*What the task requires:* After locating the line with "[Decide to head" below, output it and each following line exactly, stopping after the line with "she likes the". No pictures.

*Exercise materials:*
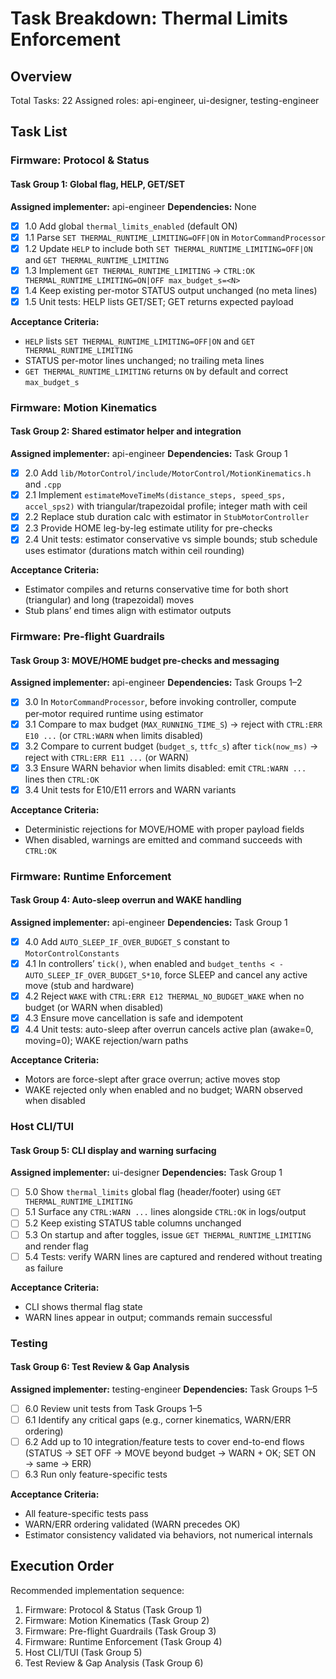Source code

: # Task Breakdown: Thermal Limits Enforcement

## Overview
Total Tasks: 22
Assigned roles: api-engineer, ui-designer, testing-engineer

## Task List

### Firmware: Protocol & Status

#### Task Group 1: Global flag, HELP, GET/SET
**Assigned implementer:** api-engineer
**Dependencies:** None

- [x] 1.0 Add global `thermal_limits_enabled` (default ON)
- [x] 1.1 Parse `SET THERMAL_RUNTIME_LIMITING=OFF|ON` in `MotorCommandProcessor`
- [x] 1.2 Update `HELP` to include both `SET THERMAL_RUNTIME_LIMITING=OFF|ON` and `GET THERMAL_RUNTIME_LIMITING`
- [x] 1.3 Implement `GET THERMAL_RUNTIME_LIMITING` → `CTRL:OK THERMAL_RUNTIME_LIMITING=ON|OFF max_budget_s=<N>`
- [x] 1.4 Keep existing per-motor STATUS output unchanged (no meta lines)
- [x] 1.5 Unit tests: HELP lists GET/SET; GET returns expected payload

**Acceptance Criteria:**
- `HELP` lists `SET THERMAL_RUNTIME_LIMITING=OFF|ON` and `GET THERMAL_RUNTIME_LIMITING`
- STATUS per-motor lines unchanged; no trailing meta lines
- `GET THERMAL_RUNTIME_LIMITING` returns `ON` by default and correct `max_budget_s`

### Firmware: Motion Kinematics

#### Task Group 2: Shared estimator helper and integration
**Assigned implementer:** api-engineer
**Dependencies:** Task Group 1

- [x] 2.0 Add `lib/MotorControl/include/MotorControl/MotionKinematics.h` and `.cpp`
- [x] 2.1 Implement `estimateMoveTimeMs(distance_steps, speed_sps, accel_sps2)` with triangular/trapezoidal profile; integer math with ceil
- [x] 2.2 Replace stub duration calc with estimator in `StubMotorController`
- [x] 2.3 Provide HOME leg-by-leg estimate utility for pre-checks
- [x] 2.4 Unit tests: estimator conservative vs simple bounds; stub schedule uses estimator (durations match within ceil rounding)

**Acceptance Criteria:**
- Estimator compiles and returns conservative time for both short (triangular) and long (trapezoidal) moves
- Stub plans’ end times align with estimator outputs

### Firmware: Pre-flight Guardrails

#### Task Group 3: MOVE/HOME budget pre-checks and messaging
**Assigned implementer:** api-engineer
**Dependencies:** Task Groups 1–2

- [x] 3.0 In `MotorCommandProcessor`, before invoking controller, compute per‑motor required runtime using estimator
- [x] 3.1 Compare to max budget (`MAX_RUNNING_TIME_S`) → reject with `CTRL:ERR E10 ...` (or `CTRL:WARN` when limits disabled)
- [x] 3.2 Compare to current budget (`budget_s`, `ttfc_s`) after `tick(now_ms)` → reject with `CTRL:ERR E11 ...` (or WARN)
- [x] 3.3 Ensure WARN behavior when limits disabled: emit `CTRL:WARN ...` lines then `CTRL:OK`
- [x] 3.4 Unit tests for E10/E11 errors and WARN variants

**Acceptance Criteria:**
- Deterministic rejections for MOVE/HOME with proper payload fields
- When disabled, warnings are emitted and command succeeds with `CTRL:OK`

### Firmware: Runtime Enforcement

#### Task Group 4: Auto-sleep overrun and WAKE handling
**Assigned implementer:** api-engineer
**Dependencies:** Task Group 1

- [x] 4.0 Add `AUTO_SLEEP_IF_OVER_BUDGET_S` constant to `MotorControlConstants`
- [x] 4.1 In controllers’ `tick()`, when enabled and `budget_tenths < -AUTO_SLEEP_IF_OVER_BUDGET_S*10`, force SLEEP and cancel any active move (stub and hardware)
- [x] 4.2 Reject `WAKE` with `CTRL:ERR E12 THERMAL_NO_BUDGET_WAKE` when no budget (or WARN when disabled)
- [x] 4.3 Ensure move cancellation is safe and idempotent
- [x] 4.4 Unit tests: auto-sleep after overrun cancels active plan (awake=0, moving=0); WAKE rejection/warn paths

**Acceptance Criteria:**
- Motors are force-slept after grace overrun; active moves stop
- WAKE rejected only when enabled and no budget; WARN observed when disabled

### Host CLI/TUI

#### Task Group 5: CLI display and warning surfacing
**Assigned implementer:** ui-designer
**Dependencies:** Task Group 1

- [ ] 5.0 Show `thermal_limits` global flag (header/footer) using `GET THERMAL_RUNTIME_LIMITING`
- [ ] 5.1 Surface any `CTRL:WARN ...` lines alongside `CTRL:OK` in logs/output
- [ ] 5.2 Keep existing STATUS table columns unchanged
- [ ] 5.3 On startup and after toggles, issue `GET THERMAL_RUNTIME_LIMITING` and render flag
- [ ] 5.4 Tests: verify WARN lines are captured and rendered without treating as failure

**Acceptance Criteria:**
- CLI shows thermal flag state
- WARN lines appear in output; commands remain successful

### Testing

#### Task Group 6: Test Review & Gap Analysis
**Assigned implementer:** testing-engineer
**Dependencies:** Task Groups 1–5

- [ ] 6.0 Review unit tests from Task Groups 1–5
- [ ] 6.1 Identify any critical gaps (e.g., corner kinematics, WARN/ERR ordering)
- [ ] 6.2 Add up to 10 integration/feature tests to cover end-to-end flows (STATUS → SET OFF → MOVE beyond budget → WARN + OK; SET ON → same → ERR)
- [ ] 6.3 Run only feature-specific tests

**Acceptance Criteria:**
- All feature-specific tests pass
- WARN/ERR ordering validated (WARN precedes OK)
- Estimator consistency validated via behaviors, not numerical internals

## Execution Order

Recommended implementation sequence:
1. Firmware: Protocol & Status (Task Group 1)
2. Firmware: Motion Kinematics (Task Group 2)
3. Firmware: Pre-flight Guardrails (Task Group 3)
4. Firmware: Runtime Enforcement (Task Group 4)
5. Host CLI/TUI (Task Group 5)
6. Test Review & Gap Analysis (Task Group 6)
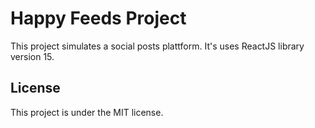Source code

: # Happy Feeds Project

This project simulates a social posts plattform.
It's uses ReactJS library version 15.

## License

This project is under the MIT license.
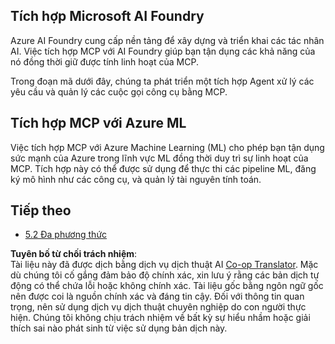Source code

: <!--
CO_OP_TRANSLATOR_METADATA:
{
  "original_hash": "33daea2e41ef7635cf13c41d6a3ea773",
  "translation_date": "2025-06-13T00:30:02+00:00",
  "source_file": "05-AdvancedTopics/mcp-integration/README.md",
  "language_code": "vi"
}
-->
## Tích hợp Microsoft AI Foundry

Azure AI Foundry cung cấp nền tảng để xây dựng và triển khai các tác nhân AI. Việc tích hợp MCP với AI Foundry giúp bạn tận dụng các khả năng của nó đồng thời giữ được tính linh hoạt của MCP.

Trong đoạn mã dưới đây, chúng ta phát triển một tích hợp Agent xử lý các yêu cầu và quản lý các cuộc gọi công cụ bằng MCP.

## Tích hợp MCP với Azure ML

Việc tích hợp MCP với Azure Machine Learning (ML) cho phép bạn tận dụng sức mạnh của Azure trong lĩnh vực ML đồng thời duy trì sự linh hoạt của MCP. Tích hợp này có thể được sử dụng để thực thi các pipeline ML, đăng ký mô hình như các công cụ, và quản lý tài nguyên tính toán.

## Tiếp theo

- [5.2 Đa phương thức](../mcp-multi-modality/README.md)

**Tuyên bố từ chối trách nhiệm**:  
Tài liệu này đã được dịch bằng dịch vụ dịch thuật AI [Co-op Translator](https://github.com/Azure/co-op-translator). Mặc dù chúng tôi cố gắng đảm bảo độ chính xác, xin lưu ý rằng các bản dịch tự động có thể chứa lỗi hoặc không chính xác. Tài liệu gốc bằng ngôn ngữ gốc nên được coi là nguồn chính xác và đáng tin cậy. Đối với thông tin quan trọng, nên sử dụng dịch vụ dịch thuật chuyên nghiệp do con người thực hiện. Chúng tôi không chịu trách nhiệm về bất kỳ sự hiểu nhầm hoặc giải thích sai nào phát sinh từ việc sử dụng bản dịch này.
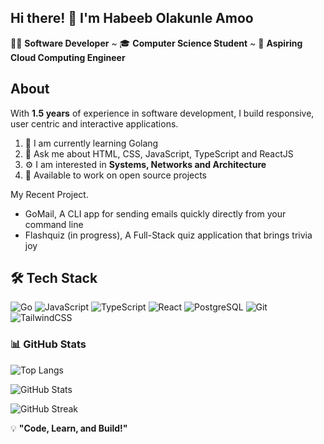 ## Hi there! 👋 I'm Habeeb Olakunle Amoo

🧑‍💻 **Software Developer** ~ 🎓 **Computer Science Student** ~ 🚀 **Aspiring Cloud Computing Engineer**

## About

With **1.5 years** of experience in software development, I build responsive, user centric and interactive applications.


1. 🌱 I am currently learning Golang
2. 🎉 Ask me about HTML, CSS, JavaScript, TypeScript and ReactJS
3. ⚙️ I am interested in **Systems, Networks and Architecture**
4. 🚀 Available to work on open source projects
 
My Recent Project.
- GoMail, A CLI app for sending emails quickly directly from your command line
- Flashquiz (in progress), A Full-Stack quiz application that brings trivia joy
  
## 🛠️ Tech Stack

![Go](https://img.shields.io/badge/Go-00ADD8?style=for-the-badge&logo=go&logoColor=white)
![JavaScript](https://img.shields.io/badge/JavaScript-F7DF1E?style=for-the-badge&logo=javascript&logoColor=black)
![TypeScript](https://img.shields.io/badge/TypeScript-3178C6?style=for-the-badge&logo=typescript&logoColor=white)
![React](https://img.shields.io/badge/React-20232A?style=for-the-badge&logo=react&logoColor=61DAFB)
![PostgreSQL](https://img.shields.io/badge/PostgreSQL-4169E1?style=for-the-badge&logo=postgresql&logoColor=white)
![Git](https://img.shields.io/badge/Git-F05032?style=for-the-badge&logo=git&logoColor=white)
![TailwindCSS](https://img.shields.io/badge/TailwindCSS-06B6D4?style=for-the-badge&logo=tailwind-css&logoColor=white)


### 📊 GitHub Stats
 
 ![Top Langs](https://github-readme-stats.vercel.app/api/top-langs/?username=Habeebamoo&layout=compact&theme=default)
 
![GitHub Stats](https://github-readme-stats.vercel.app/api?username=Habeebamoo&show_icons=true&theme=default&hide_border=false)

  
  ![GitHub Streak](https://github-readme-streak-stats.herokuapp.com/?user=Habeebamoo&theme=default)
  


💡 **"Code, Learn, and Build!"**
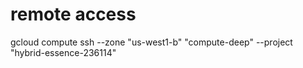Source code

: # remote access

gcloud compute ssh --zone "us-west1-b" "compute-deep" --project "hybrid-essence-236114"
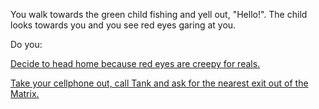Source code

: You walk towards the green child fishing and yell out, "Hello!".
The child looks towards you and you see red eyes garing at you.  

Do you:

[Decide to head home because red eyes are creepy for reals.](../journey-to-flaming-tower/home/home.md)

[Take your cellphone out, call Tank and ask for the nearest exit out of the Matrix.](../journey-to-flaming-tower/exit/exit.md)
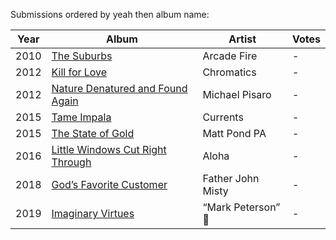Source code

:Submissions ordered by yeah then album name:

Year | Album | Artist | Votes
---- | ----- | ------ | -----
2010 | [The Suburbs](https://music.apple.com/us/album/the-suburbs/1252757950) | Arcade Fire | -
2012 | [Kill for Love](https://music.apple.com/us/album/kill-for-love/630306478) | Chromatics | -
2012 | [Nature Denatured and Found Again](https://michaelpisaro.bandcamp.com/album/nature-denatured-and-found-again) | Michael Pisaro | -
2015 | [Tame Impala](https://music.apple.com/us/album/currents/1440838039) | Currents | -
2015 | [The State of Gold](https://music.apple.com/us/album/the-state-of-gold/1465429281) | Matt Pond PA | -
2016 | [Little Windows Cut Right Through](https://music.apple.com/us/album/little-windows-cut-right-through/1083762943) | Aloha | -
2018 | [God’s Favorite Customer](https://music.apple.com/us/album/gods-favorite-customer/1364116200) | Father John Misty | -
2019 | [Imaginary Virtues](https://markpetersonltd.bandcamp.com/releases) | “Mark Peterson” 🤪 | -
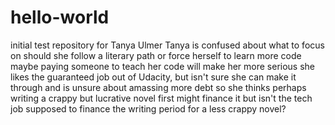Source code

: # hello-world
initial test repository for Tanya Ulmer
Tanya is confused about what to focus on
should she follow a literary path 
or force herself to learn more code
maybe paying someone to teach her code will make her more serious
she likes the guaranteed job out of Udacity, but isn't sure she can make it through
and is unsure about amassing more debt
so she thinks perhaps writing a crappy but lucrative novel first might finance it
but isn't the tech job supposed to finance the writing period for a less crappy novel?
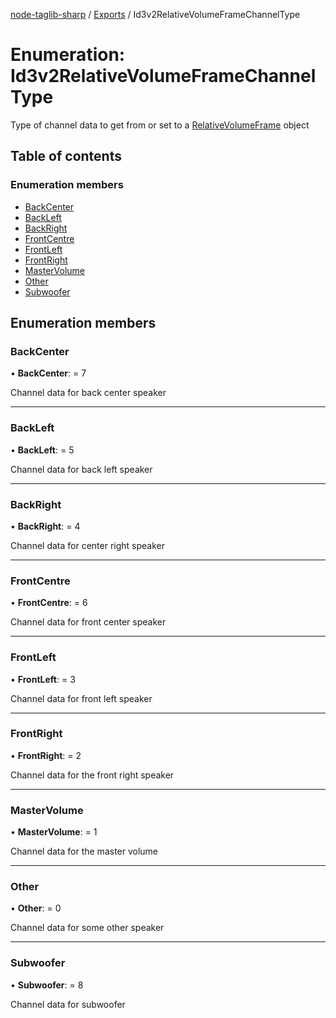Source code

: [node-taglib-sharp](../README.md) / [Exports](../modules.md) / Id3v2RelativeVolumeFrameChannelType

# Enumeration: Id3v2RelativeVolumeFrameChannelType

Type of channel data to get from or set to a [RelativeVolumeFrame](id3v2frameclasstype.md#relativevolumeframe) object

## Table of contents

### Enumeration members

- [BackCenter](id3v2relativevolumeframechanneltype.md#backcenter)
- [BackLeft](id3v2relativevolumeframechanneltype.md#backleft)
- [BackRight](id3v2relativevolumeframechanneltype.md#backright)
- [FrontCentre](id3v2relativevolumeframechanneltype.md#frontcentre)
- [FrontLeft](id3v2relativevolumeframechanneltype.md#frontleft)
- [FrontRight](id3v2relativevolumeframechanneltype.md#frontright)
- [MasterVolume](id3v2relativevolumeframechanneltype.md#mastervolume)
- [Other](id3v2relativevolumeframechanneltype.md#other)
- [Subwoofer](id3v2relativevolumeframechanneltype.md#subwoofer)

## Enumeration members

### BackCenter

• **BackCenter**: = 7

Channel data for back center speaker

___

### BackLeft

• **BackLeft**: = 5

Channel data for back left speaker

___

### BackRight

• **BackRight**: = 4

Channel data for center right speaker

___

### FrontCentre

• **FrontCentre**: = 6

Channel data for front center speaker

___

### FrontLeft

• **FrontLeft**: = 3

Channel data for front left speaker

___

### FrontRight

• **FrontRight**: = 2

Channel data for the front right speaker

___

### MasterVolume

• **MasterVolume**: = 1

Channel data for the master volume

___

### Other

• **Other**: = 0

Channel data for some other speaker

___

### Subwoofer

• **Subwoofer**: = 8

Channel data for subwoofer
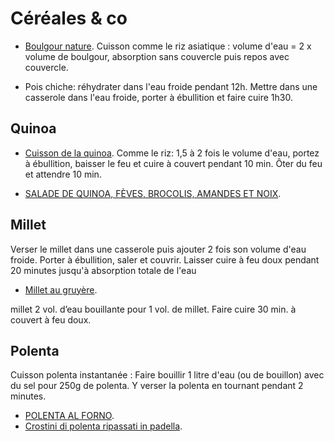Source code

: # Céréales & co

 * [Boulgour nature](https://www.marmiton.org/recettes/recette_boulgour-nature_29441.aspx). Cuisson comme le riz asiatique : volume d'eau = 2 x volume de boulgour, absorption sans couvercle puis repos avec couvercle. 

 * Pois chiche: réhydrater dans l'eau froide pendant 12h. Mettre dans une casserole dans l'eau froide, porter à ébullition et faire cuire 1h30.

## Quinoa

 * [Cuisson de la quinoa](https://www.marmiton.org/trucs-et-astuces/cuisson-quinoa-s3004193.html). Comme le riz: 1,5 à 2 fois le volume d'eau, portez à ébullition, baisser le feu et cuire à couvert pendant 10 min. Ôter du feu et attendre 10 min.

 * [SALADE DE QUINOA, FÈVES, BROCOLIS, AMANDES ET NOIX](https://www.fashioncooking.fr/2015/07/salade-quinoa-feves-brocolis/).

## Millet

Verser le millet dans une casserole puis ajouter 2 fois son volume d'eau froide. Porter à ébullition, saler et couvrir. Laisser cuire à feu doux pendant 20 minutes jusqu'à absorption totale de l'eau

 * [Millet au gruyère](https://www.marmiton.org/recettes/recette_millet-au-gruyere_14312.aspx).

 millet	2 vol. d’eau bouillante pour 1 vol. de millet.
 Faire cuire 30 min. à couvert à feu doux.

## Polenta

Cuisson polenta instantanée : Faire bouillir 1 litre d'eau (ou de bouillon) avec du sel pour 250g de polenta. Y verser la polenta en tournant pendant 2 minutes.

 * [POLENTA AL FORNO](https://blog.giallozafferano.it/allacciateilgrembiule/polenta-al-forno/).
 * [Crostini di polenta ripassati in padella](https://blog.giallozafferano.it/tmm/crostini-di-polenta-ripassati-in-padella/).
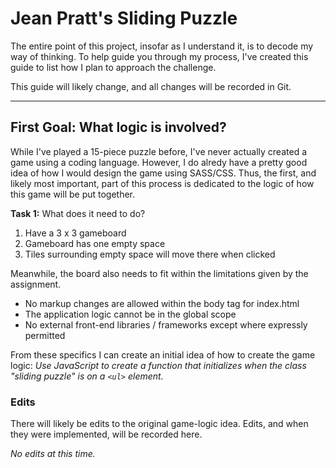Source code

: # Jean Pratt's Sliding Puzzle

The entire point of this project, insofar as I understand it, is to decode my way of thinking. To help guide you through my process, I've created this guide to list how I plan to approach the challenge. 

This guide will likely change, and all changes will be recorded in Git.

---

## First Goal: What logic is involved?

While I've played a 15-piece puzzle before, I've never actually created a game using a coding language. However, I do alredy have a pretty good idea of how I would design the game using SASS/CSS. Thus, the first, and likely most important, part of this process is dedicated to the logic of how this game will be put together.

**Task 1:** What does it need to do?

1. Have a 3 x 3 gameboard
2. Gameboard has one empty space
3. Tiles surrounding empty space will move there when clicked

Meanwhile, the board also needs to fit within the limitations
given by the assignment. 

- No markup changes are allowed within the body tag for index.html
- The application logic cannot be in the global scope
- No external front-end libraries / frameworks except where expressly permitted

From these specifics I can create an initial idea of how to create the game logic: *Use JavaScript to create a function that initializes when the class "sliding puzzle" is on a `<ul>` element.*

### Edits

There will likely be edits to the original game-logic idea. Edits, and when they were implemented, will be recorded here.

*No edits at this time.*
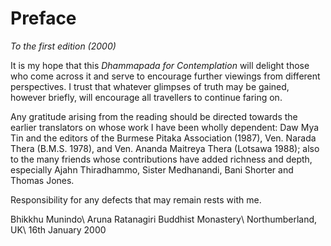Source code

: Preface
=======

*To the first edition (2000)*

It is my hope that this *Dhammapada for Contemplation* will delight those
who come across it and serve to encourage further viewings from
different perspectives. I trust that whatever glimpses of truth may be
gained, however briefly, will encourage all travellers to continue
faring on.

Any gratitude arising from the reading should be directed towards the
earlier translators on whose work I have been wholly dependent: Daw Mya
Tin and the editors of the Burmese Pitaka Association (1987), Ven.
Narada Thera (B.M.S. 1978), and Ven. Ananda Maitreya Thera (Lotsawa
1988); also to the many friends whose contributions have added richness
and depth, especially Ajahn Thiradhammo, Sister Medhanandi, Bani Shorter
and Thomas Jones.

Responsibility for any defects that may remain rests with me.

Bhikkhu Munindo\\
Aruna Ratanagiri Buddhist Monastery\\
Northumberland, UK\\
16th January 2000

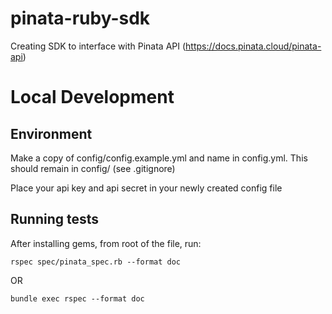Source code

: # pinata-ruby-sdk
Creating SDK to interface with Pinata API (https://docs.pinata.cloud/pinata-api)

# Local Development

## Environment
Make a copy of config/config.example.yml and name in config.yml. This should remain in config/ (see .gitignore)

Place your api key and api secret in your newly created config file

## Running tests
After installing gems, from root of the file, run:

`
rspec spec/pinata_spec.rb --format doc
`

OR

`
bundle exec rspec --format doc
`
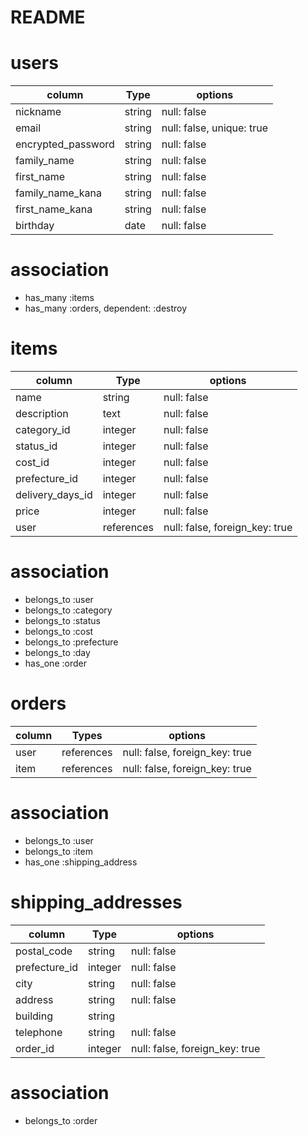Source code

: # README

# users
| column              | Type    | options                     |
| ------------------- | ------- | --------------------------- |
| nickname            | string  | null: false                 |
| email               | string  | null: false, unique: true   |
| encrypted_password  | string  | null: false                 |
| family_name         | string  | null: false                 |
| first_name          | string  | null: false                 |
| family_name_kana    | string  | null: false                 |
| first_name_kana     | string  | null: false                 |
| birthday            | date    | null: false                 |

# association
- has_many :items
- has_many :orders, dependent: :destroy



# items
| column            | Type        | options                       |
|------------------ | ----------- |------------------------------ |
| name              | string      | null: false                   |
| description       | text        | null: false                   |
| category_id       | integer     | null: false                   |
| status_id         | integer     | null: false                   |
| cost_id           | integer     | null: false                   |
| prefecture_id     | integer     | null: false                   |
| delivery_days_id  | integer     | null: false                   |
| price             | integer     | null: false                   |
| user              | references  | null: false, foreign_key: true|

# association
- belongs_to :user
- belongs_to :category
- belongs_to :status
- belongs_to :cost
- belongs_to :prefecture
- belongs_to :day
- has_one :order



# orders
| column    | Types        | options                          |
|---------- | ------------ | -------------------------------- |
| user      | references   | null: false, foreign_key: true   |
| item      | references   | null: false, foreign_key: true   |

# association
- belongs_to :user
- belongs_to :item
- has_one :shipping_address



# shipping_addresses
| column          | Type      | options                           |
|---------------- | --------- | --------------------------------- |
| postal_code     | string    | null: false                       |
| prefecture_id   | integer   | null: false                       |
| city            | string    | null: false                       |
| address         | string    | null: false                       |
| building        | string    |                                   |
| telephone       | string    | null: false                       |
| order_id        | integer   | null: false, foreign_key: true    |

# association
- belongs_to :order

*Answer section:*
[Decide to head home because red eyes are creepy for reals.](../journey-to-flaming-tower/home/home.md)

[Take your cellphone out, call Tank and ask for the nearest exit out of the Matrix.](../journey-to-flaming-tower/exit/exit.md)
Source code

:Submissions ordered by yeah then album name:

Year | Album | Artist | Votes
---- | ----- | ------ | -----
2010 | [The Suburbs](https://music.apple.com/us/album/the-suburbs/1252757950) | Arcade Fire | -
2012 | [Kill for Love](https://music.apple.com/us/album/kill-for-love/630306478) | Chromatics | -
2012 | [Nature Denatured and Found Again](https://michaelpisaro.bandcamp.com/album/nature-denatured-and-found-again) | Michael Pisaro | -
2015 | [Tame Impala](https://music.apple.com/us/album/currents/1440838039) | Currents | -
2015 | [The State of Gold](https://music.apple.com/us/album/the-state-of-gold/1465429281) | Matt Pond PA | -
2016 | [Little Windows Cut Right Through](https://music.apple.com/us/album/little-windows-cut-right-through/1083762943) | Aloha | -
2018 | [God’s Favorite Customer](https://music.apple.com/us/album/gods-favorite-customer/1364116200) | Father John Misty | -
2019 | [Imaginary Virtues](https://markpetersonltd.bandcamp.com/releases) | “Mark Peterson” 🤪 | -
Source code

: # hello-world
initial test repository for Tanya Ulmer
Tanya is confused about what to focus on
should she follow a literary path 
or force herself to learn more code
maybe paying someone to teach her code will make her more serious
she likes the guaranteed job out of Udacity, but isn't sure she can make it through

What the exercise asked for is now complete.